The fight against European carp in Tasmanian lakes is coming to an end after almost 25 years.

Less than 20 of the pest fish remain, authorities say.

The Inland Fisheries Service (IFS) says Lake Sorell in the state's Central Highlands will be carp-free by next year.

But it has not come easy, requiring a 25-year eradication mission costing millions of dollars after the fish first turned up in Lake Crescent in 1995.

Each female European carp can lay up to 1 million eggs, leading its numbers to escalate rapidly in the right conditions.

“We started a campaign of removal not sure if we could win or not,” IFS director John Diggle has told the ABC.

While the carp has spread through the Murray-Darling Basin and caused major problems in waterways on the mainland, it was luckily isolated to Lake Sorell and Lake Crescent in Tasmania.

“We had big concerns for the waterways here,” Mr Diggle said.

“Our first response was to try and restrict them in the system.”

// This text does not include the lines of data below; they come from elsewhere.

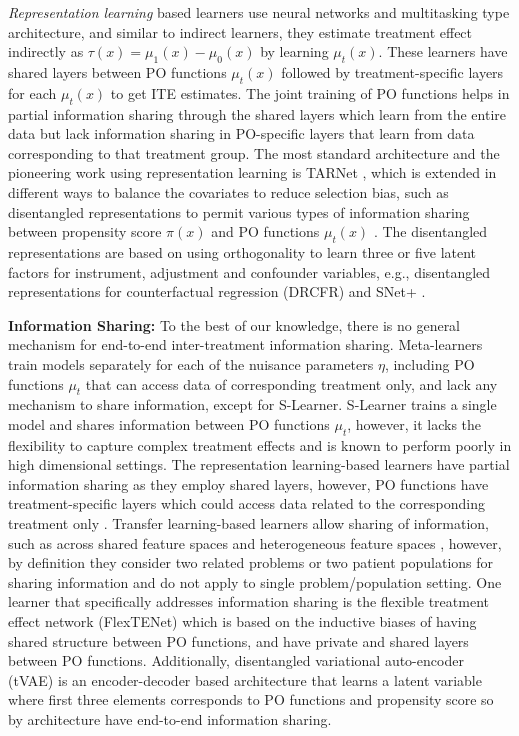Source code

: \documentclass{article}
\begin{document}
\textit{Representation learning} based learners use neural networks and multitasking type architecture, and similar to indirect learners, they estimate treatment effect indirectly as $\tau(x) = \mu_1(x) - \mu_0(x)$ by learning $\mu_t(x)$. These learners have shared layers between PO functions $\mu_t(x)$ followed by treatment-specific layers for each $\mu_t(x)$ to get ITE estimates. The joint training of PO functions helps in partial information sharing through the shared layers which learn from the entire data but lack information sharing in PO-specific layers that learn from data corresponding to that treatment group. The most standard architecture and the pioneering work using representation learning is TARNet \cite{johansson2016learning}, which is extended in different ways to balance the covariates to reduce selection bias, such as disentangled representations to permit various types of information sharing between propensity score $\pi(x)$ and PO functions $\mu_t(x)$ \cite{hassanpour2019learning,curth2021nonparametric}. The disentangled representations are based on using orthogonality to learn three or five latent factors for instrument, adjustment and confounder variables, e.g., disentangled representations for counterfactual regression (DRCFR) \cite{hassanpour2019learning} and SNet+ \cite{chauhan2023adversarial}.

\textbf{Information Sharing:} To the best of our knowledge, there is no general mechanism for end-to-end inter-treatment information sharing. Meta-learners \cite{kunzel2019metalearners} train models separately for each of the nuisance parameters $\eta$, including PO functions $\mu_t$ that can access data of corresponding treatment only, and lack any mechanism to share information, except for S-Learner. S-Learner trains a single model and shares information between PO functions $\mu_t$, however, it lacks the flexibility to capture complex treatment effects and is known to perform poorly in high dimensional settings. The representation learning-based learners have partial information sharing as they employ shared layers, however, PO functions have treatment-specific layers which could access data related to the corresponding treatment only \cite{johansson2016learning,curth2021nonparametric}. Transfer learning-based learners allow sharing of information, such as across shared feature spaces \cite{kunzel2018transfer} and heterogeneous feature spaces \cite{bica2022transfer}, however, by definition they consider two related problems or two patient populations for sharing information and do not apply to single problem/population setting. One learner that specifically addresses information sharing is the flexible treatment effect network (FlexTENet) \cite{curth2021inductive} which is based on the inductive biases of having shared structure between PO functions, and have private and shared layers between PO functions. Additionally, disentangled variational auto-encoder (tVAE) \cite{xue2023assisting} is an encoder-decoder based architecture that learns a latent variable where first three elements corresponds to PO functions and propensity score so by architecture have end-to-end information sharing.
\end{document}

Complete eradication was achieved at Lake Crescent in 2007, but the larger Lake Sorell has been more challenging.

The authorities have been employing strategies including “spawning sabotage” and barrier netting to drive down numbers.

These techniques allow fisheries staff to restrict the carp from its preferred spawning areas.

Mr Diggle said finding the final 20 fish before they spawn would be tough.

“The closer you get to the end, the catch is finishing and you have to maintain a very high level of effort with catching very few carp,” he said.

“The real challenge is to keep that level of intensity and effort up right until we can catch the last one.”

Fish numbers had previously been driven down as low as 50 before exploding again in mass spawnings.